= Exercise instructions =
Set the data down again, exactly as it appears below.

▼

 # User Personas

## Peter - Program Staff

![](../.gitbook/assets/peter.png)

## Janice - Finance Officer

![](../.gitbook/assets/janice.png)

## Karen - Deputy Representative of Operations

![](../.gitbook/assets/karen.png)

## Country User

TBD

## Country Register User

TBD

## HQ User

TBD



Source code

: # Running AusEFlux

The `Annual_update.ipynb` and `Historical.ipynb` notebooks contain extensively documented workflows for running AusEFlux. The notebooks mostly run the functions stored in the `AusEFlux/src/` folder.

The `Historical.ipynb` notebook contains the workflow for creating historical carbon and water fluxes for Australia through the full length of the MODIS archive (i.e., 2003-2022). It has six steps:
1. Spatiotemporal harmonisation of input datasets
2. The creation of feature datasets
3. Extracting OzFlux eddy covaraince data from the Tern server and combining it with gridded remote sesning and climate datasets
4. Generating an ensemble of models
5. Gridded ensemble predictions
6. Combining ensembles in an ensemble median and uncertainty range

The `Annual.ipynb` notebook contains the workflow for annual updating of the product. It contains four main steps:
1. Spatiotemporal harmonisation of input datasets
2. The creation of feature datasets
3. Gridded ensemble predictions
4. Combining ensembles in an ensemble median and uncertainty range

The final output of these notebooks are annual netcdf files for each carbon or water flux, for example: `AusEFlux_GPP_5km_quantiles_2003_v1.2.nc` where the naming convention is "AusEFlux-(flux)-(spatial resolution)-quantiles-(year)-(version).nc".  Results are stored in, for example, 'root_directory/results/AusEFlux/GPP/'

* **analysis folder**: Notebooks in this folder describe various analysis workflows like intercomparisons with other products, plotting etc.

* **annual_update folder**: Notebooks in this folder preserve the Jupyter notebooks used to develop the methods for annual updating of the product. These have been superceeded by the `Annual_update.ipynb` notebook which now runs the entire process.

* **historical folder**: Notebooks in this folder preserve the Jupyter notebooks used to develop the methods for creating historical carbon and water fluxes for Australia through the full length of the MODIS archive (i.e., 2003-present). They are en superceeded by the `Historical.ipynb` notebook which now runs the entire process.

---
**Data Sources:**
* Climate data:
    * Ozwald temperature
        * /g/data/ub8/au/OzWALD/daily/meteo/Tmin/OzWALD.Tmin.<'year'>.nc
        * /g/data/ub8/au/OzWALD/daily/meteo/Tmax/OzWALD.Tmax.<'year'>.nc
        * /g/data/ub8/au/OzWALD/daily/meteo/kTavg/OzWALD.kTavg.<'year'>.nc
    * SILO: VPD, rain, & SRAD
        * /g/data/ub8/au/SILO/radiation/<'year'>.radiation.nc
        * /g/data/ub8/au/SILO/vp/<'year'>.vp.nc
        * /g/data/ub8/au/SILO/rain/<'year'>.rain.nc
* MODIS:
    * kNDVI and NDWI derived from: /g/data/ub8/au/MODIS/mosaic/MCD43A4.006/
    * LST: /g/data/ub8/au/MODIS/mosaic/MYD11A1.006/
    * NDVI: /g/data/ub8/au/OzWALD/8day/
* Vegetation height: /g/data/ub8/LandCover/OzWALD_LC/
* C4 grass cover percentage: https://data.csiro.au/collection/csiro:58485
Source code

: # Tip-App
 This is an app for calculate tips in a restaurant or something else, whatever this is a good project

▲

= Task answer =
 # User Personas

## Peter - Program Staff

![](../.gitbook/assets/peter.png)

## Janice - Finance Officer

![](../.gitbook/assets/janice.png)

## Karen - Deputy Representative of Operations

![](../.gitbook/assets/karen.png)

## Country User

TBD

## Country Register User

TBD

## HQ User

TBD



Source code

: # Running AusEFlux

The `Annual_update.ipynb` and `Historical.ipynb` notebooks contain extensively documented workflows for running AusEFlux. The notebooks mostly run the functions stored in the `AusEFlux/src/` folder.

The `Historical.ipynb` notebook contains the workflow for creating historical carbon and water fluxes for Australia through the full length of the MODIS archive (i.e., 2003-2022). It has six steps:
1. Spatiotemporal harmonisation of input datasets
2. The creation of feature datasets
3. Extracting OzFlux eddy covaraince data from the Tern server and combining it with gridded remote sesning and climate datasets
4. Generating an ensemble of models
5. Gridded ensemble predictions
6. Combining ensembles in an ensemble median and uncertainty range

The `Annual.ipynb` notebook contains the workflow for annual updating of the product. It contains four main steps:
1. Spatiotemporal harmonisation of input datasets
2. The creation of feature datasets
3. Gridded ensemble predictions
4. Combining ensembles in an ensemble median and uncertainty range

The final output of these notebooks are annual netcdf files for each carbon or water flux, for example: `AusEFlux_GPP_5km_quantiles_2003_v1.2.nc` where the naming convention is "AusEFlux-(flux)-(spatial resolution)-quantiles-(year)-(version).nc".  Results are stored in, for example, 'root_directory/results/AusEFlux/GPP/'

* **analysis folder**: Notebooks in this folder describe various analysis workflows like intercomparisons with other products, plotting etc.

* **annual_update folder**: Notebooks in this folder preserve the Jupyter notebooks used to develop the methods for annual updating of the product. These have been superceeded by the `Annual_update.ipynb` notebook which now runs the entire process.

* **historical folder**: Notebooks in this folder preserve the Jupyter notebooks used to develop the methods for creating historical carbon and water fluxes for Australia through the full length of the MODIS archive (i.e., 2003-present). They are en superceeded by the `Historical.ipynb` notebook which now runs the entire process.

---
**Data Sources:**
* Climate data:
    * Ozwald temperature
        * /g/data/ub8/au/OzWALD/daily/meteo/Tmin/OzWALD.Tmin.<'year'>.nc
        * /g/data/ub8/au/OzWALD/daily/meteo/Tmax/OzWALD.Tmax.<'year'>.nc
        * /g/data/ub8/au/OzWALD/daily/meteo/kTavg/OzWALD.kTavg.<'year'>.nc
    * SILO: VPD, rain, & SRAD
        * /g/data/ub8/au/SILO/radiation/<'year'>.radiation.nc
        * /g/data/ub8/au/SILO/vp/<'year'>.vp.nc
        * /g/data/ub8/au/SILO/rain/<'year'>.rain.nc
* MODIS:
    * kNDVI and NDWI derived from: /g/data/ub8/au/MODIS/mosaic/MCD43A4.006/
    * LST: /g/data/ub8/au/MODIS/mosaic/MYD11A1.006/
    * NDVI: /g/data/ub8/au/OzWALD/8day/
* Vegetation height: /g/data/ub8/LandCover/OzWALD_LC/
* C4 grass cover percentage: https://data.csiro.au/collection/csiro:58485
Source code

: # Tip-App
 This is an app for calculate tips in a restaurant or something else, whatever this is a good project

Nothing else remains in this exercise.